I coded 386video with a generic interface (the interface won't change
in the future releases), but with the underlying code focused for
320x200 256 colors screen modes only.
If you want to exploit the full power of XVD drivers you'll have to
enhance 386video yourself (sorry i'm too much under pressure to do it now).
RAM BUFFERING and the VRAM BOTTLENECK
I use RAM BUFFERING to render each frame, first i compose the next graphic
image into SYSTEM RAM and then blit it to DISPLAY RAM.
The main reason to use RAM BUFFERING is that display ram is usually SLOWER
than system ram, and usually display ram has lower i/o badwidth available
to the processor.
What's more, it is faster to cache system ram than display ram
(again the i/o bottleneck).
So if you have to access multiple times the display frame you are composing...
... it is better to render it on faster system ram and then copy it once
to vram.
Another reason to use ram buffering is that if you have only one visible
display page you can't use the double display page trick, and when you
update the display you have to be the fastest you can be.
If you have only to copy the buffered image you are sure to use the fastest
update method.
On some systems, a big cache and a good bus interface makes vram
look as fast as system ram, but your program has to run even on
"weak" systems with vram bandwidth bottlenecks.
DELTA BLITTING:
Plain ram buffering works well if system ram is a lot faster than vram
AND you don't have bus bandwidth bottlenecks.
Plain ISA bus has a 16bit width (8bit for some cards)
and a standard 8Mhz clock, this translates to a 1..2 Mbyte/sec bandwidth
when copying from memory to memory, while a plain 386/25 has at least a
4..8 Mbyte/sec available bandwidth when accessing system ram.

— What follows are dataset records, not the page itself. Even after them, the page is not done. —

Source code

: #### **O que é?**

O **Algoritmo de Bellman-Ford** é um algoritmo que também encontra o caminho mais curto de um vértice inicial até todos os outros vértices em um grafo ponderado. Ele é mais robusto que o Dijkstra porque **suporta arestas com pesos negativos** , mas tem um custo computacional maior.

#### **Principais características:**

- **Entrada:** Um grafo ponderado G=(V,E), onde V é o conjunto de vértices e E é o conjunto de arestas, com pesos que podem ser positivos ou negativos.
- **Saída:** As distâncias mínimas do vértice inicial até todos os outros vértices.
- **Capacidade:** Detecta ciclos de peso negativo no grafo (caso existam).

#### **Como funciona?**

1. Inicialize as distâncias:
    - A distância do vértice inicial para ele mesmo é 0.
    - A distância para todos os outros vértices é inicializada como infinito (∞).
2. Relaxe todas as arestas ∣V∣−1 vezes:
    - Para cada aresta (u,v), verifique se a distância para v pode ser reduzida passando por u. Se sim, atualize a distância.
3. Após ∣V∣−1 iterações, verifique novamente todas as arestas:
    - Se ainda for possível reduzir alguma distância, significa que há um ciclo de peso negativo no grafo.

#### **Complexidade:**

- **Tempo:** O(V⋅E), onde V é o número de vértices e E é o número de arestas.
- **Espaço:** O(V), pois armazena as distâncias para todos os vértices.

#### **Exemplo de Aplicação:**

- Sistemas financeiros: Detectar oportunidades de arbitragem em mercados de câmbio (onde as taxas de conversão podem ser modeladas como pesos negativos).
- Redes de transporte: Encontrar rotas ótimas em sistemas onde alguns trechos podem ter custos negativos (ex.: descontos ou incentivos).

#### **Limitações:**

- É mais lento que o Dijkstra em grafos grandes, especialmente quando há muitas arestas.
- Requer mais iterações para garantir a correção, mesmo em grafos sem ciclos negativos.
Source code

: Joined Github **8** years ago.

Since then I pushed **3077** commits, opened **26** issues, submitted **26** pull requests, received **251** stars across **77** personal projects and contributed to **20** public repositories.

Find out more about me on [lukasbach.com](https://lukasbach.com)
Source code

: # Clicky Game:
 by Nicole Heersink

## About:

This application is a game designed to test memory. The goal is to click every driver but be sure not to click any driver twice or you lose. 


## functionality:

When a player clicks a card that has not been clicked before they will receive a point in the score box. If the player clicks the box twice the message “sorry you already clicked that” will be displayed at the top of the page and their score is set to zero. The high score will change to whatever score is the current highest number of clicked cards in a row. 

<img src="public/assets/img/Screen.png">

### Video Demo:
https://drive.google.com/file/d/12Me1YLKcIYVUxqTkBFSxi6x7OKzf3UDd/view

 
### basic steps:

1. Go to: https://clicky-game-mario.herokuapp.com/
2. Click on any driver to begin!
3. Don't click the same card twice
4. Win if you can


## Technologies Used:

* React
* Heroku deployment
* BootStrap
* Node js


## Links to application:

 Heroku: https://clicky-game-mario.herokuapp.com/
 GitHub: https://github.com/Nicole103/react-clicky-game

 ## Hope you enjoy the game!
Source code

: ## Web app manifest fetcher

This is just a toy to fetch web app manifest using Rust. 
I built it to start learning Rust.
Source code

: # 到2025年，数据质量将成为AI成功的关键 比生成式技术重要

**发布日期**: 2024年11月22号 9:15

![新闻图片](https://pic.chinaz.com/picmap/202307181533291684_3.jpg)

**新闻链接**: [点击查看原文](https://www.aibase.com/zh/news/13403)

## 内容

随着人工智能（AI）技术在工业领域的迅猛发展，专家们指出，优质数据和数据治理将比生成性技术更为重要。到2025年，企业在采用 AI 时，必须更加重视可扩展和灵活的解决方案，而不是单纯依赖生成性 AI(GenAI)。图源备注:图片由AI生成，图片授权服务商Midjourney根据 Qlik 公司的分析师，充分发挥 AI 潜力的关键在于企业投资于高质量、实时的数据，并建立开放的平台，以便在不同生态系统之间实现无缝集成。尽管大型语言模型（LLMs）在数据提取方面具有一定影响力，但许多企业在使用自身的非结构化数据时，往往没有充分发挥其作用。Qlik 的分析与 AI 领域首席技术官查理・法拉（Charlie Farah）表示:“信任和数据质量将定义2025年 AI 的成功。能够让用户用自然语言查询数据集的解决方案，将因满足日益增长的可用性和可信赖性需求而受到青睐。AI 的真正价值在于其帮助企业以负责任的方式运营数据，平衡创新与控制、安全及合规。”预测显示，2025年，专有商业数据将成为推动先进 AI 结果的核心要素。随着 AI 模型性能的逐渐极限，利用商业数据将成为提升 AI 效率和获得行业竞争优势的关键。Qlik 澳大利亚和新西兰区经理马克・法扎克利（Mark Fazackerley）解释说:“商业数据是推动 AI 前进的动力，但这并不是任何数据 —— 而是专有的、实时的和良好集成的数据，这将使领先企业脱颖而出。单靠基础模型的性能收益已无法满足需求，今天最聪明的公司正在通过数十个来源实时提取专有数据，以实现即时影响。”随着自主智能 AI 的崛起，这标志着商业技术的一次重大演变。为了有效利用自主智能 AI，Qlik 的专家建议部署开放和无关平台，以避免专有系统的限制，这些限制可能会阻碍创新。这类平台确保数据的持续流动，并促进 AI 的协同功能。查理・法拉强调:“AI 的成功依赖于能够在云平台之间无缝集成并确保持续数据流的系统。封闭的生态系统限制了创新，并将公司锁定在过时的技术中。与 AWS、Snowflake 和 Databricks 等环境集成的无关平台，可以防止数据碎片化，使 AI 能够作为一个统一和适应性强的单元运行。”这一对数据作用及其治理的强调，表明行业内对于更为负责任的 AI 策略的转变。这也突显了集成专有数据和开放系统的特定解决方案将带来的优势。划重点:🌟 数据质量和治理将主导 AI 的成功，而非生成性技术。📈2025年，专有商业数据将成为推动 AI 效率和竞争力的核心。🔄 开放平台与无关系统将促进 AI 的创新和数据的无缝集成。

Some systems support some "speeded up ISA" bus (mine can run ISA at
12Mhz, others support internal buffering and "fast cycling") but
even if you run on a 120 MIPS Pentium, with an ISA (8bit or 16bit) card
you can't go far.
The answer to these bottlenecks is DELTA BLITTING, instead of
blitting all the display page, blit only the differences between
the previous display frame and the next.
Usually there are strong correlations between the image already displayed
and the next still into system ram, so it is possible to boost
animation speed a lot.
The speed of my 'test program' was 23..24 Frames Per Second (FPS)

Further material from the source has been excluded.